Your goal:
Each line below with the string "toEqual" should be copied.

(Stored data)
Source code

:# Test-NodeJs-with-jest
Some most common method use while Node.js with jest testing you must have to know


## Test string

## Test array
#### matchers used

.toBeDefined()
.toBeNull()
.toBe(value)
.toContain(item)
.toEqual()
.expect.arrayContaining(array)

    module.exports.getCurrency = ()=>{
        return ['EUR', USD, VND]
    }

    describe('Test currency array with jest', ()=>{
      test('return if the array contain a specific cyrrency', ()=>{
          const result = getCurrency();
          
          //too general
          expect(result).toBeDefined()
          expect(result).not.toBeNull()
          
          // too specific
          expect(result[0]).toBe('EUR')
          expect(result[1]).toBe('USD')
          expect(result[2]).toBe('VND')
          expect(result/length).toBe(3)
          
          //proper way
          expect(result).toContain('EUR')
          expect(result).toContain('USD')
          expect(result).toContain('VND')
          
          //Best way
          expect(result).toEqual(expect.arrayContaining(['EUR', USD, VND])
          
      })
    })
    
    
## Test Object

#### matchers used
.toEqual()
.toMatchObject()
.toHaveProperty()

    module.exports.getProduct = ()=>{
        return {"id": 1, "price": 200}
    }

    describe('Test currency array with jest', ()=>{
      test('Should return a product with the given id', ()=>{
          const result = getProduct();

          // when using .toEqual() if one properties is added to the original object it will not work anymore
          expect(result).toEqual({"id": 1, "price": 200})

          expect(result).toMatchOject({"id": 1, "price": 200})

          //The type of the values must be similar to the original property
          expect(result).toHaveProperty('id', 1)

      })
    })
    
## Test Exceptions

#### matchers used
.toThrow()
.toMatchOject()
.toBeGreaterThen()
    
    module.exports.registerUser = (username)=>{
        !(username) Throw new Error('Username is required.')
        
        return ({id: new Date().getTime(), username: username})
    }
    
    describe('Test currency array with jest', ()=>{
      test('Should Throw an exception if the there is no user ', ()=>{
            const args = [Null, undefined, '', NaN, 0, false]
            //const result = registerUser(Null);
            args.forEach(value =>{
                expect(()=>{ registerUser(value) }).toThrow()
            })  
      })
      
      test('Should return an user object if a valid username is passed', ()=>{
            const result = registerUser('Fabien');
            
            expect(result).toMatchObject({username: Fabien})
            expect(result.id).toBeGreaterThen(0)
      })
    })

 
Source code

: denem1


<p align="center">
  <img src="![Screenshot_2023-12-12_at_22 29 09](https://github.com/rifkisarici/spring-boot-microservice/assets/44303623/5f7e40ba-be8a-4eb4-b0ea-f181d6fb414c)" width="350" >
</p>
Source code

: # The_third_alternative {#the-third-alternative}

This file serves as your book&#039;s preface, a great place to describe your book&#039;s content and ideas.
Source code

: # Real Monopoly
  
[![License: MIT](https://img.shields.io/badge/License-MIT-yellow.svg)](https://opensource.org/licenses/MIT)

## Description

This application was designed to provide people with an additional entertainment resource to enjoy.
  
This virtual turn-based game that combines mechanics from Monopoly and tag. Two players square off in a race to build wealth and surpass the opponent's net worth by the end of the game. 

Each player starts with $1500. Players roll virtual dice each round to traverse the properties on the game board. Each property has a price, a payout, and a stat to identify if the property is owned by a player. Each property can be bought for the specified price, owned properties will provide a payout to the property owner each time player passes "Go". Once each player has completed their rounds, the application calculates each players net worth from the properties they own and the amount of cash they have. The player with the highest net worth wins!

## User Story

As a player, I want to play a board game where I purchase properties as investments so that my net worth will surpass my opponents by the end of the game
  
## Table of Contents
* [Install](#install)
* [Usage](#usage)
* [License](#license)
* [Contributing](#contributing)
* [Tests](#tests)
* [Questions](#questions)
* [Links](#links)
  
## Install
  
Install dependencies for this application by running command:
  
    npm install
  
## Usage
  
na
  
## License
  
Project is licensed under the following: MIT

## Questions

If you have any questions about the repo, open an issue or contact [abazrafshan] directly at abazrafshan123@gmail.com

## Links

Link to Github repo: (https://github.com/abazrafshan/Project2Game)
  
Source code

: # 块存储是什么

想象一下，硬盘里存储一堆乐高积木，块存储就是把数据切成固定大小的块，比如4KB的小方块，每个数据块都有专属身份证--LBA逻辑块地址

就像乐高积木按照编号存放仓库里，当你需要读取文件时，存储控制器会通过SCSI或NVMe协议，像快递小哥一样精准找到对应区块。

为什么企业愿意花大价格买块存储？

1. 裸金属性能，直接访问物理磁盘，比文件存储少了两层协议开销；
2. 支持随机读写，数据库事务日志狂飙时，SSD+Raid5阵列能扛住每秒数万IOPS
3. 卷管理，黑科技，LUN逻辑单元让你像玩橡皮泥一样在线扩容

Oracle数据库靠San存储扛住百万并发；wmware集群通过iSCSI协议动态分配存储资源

Solution:
.toEqual()
          expect(result).toEqual(expect.arrayContaining(['EUR', USD, VND])
.toEqual()
          // when using .toEqual() if one properties is added to the original object it will not work anymore
          expect(result).toEqual({"id": 1, "price": 200})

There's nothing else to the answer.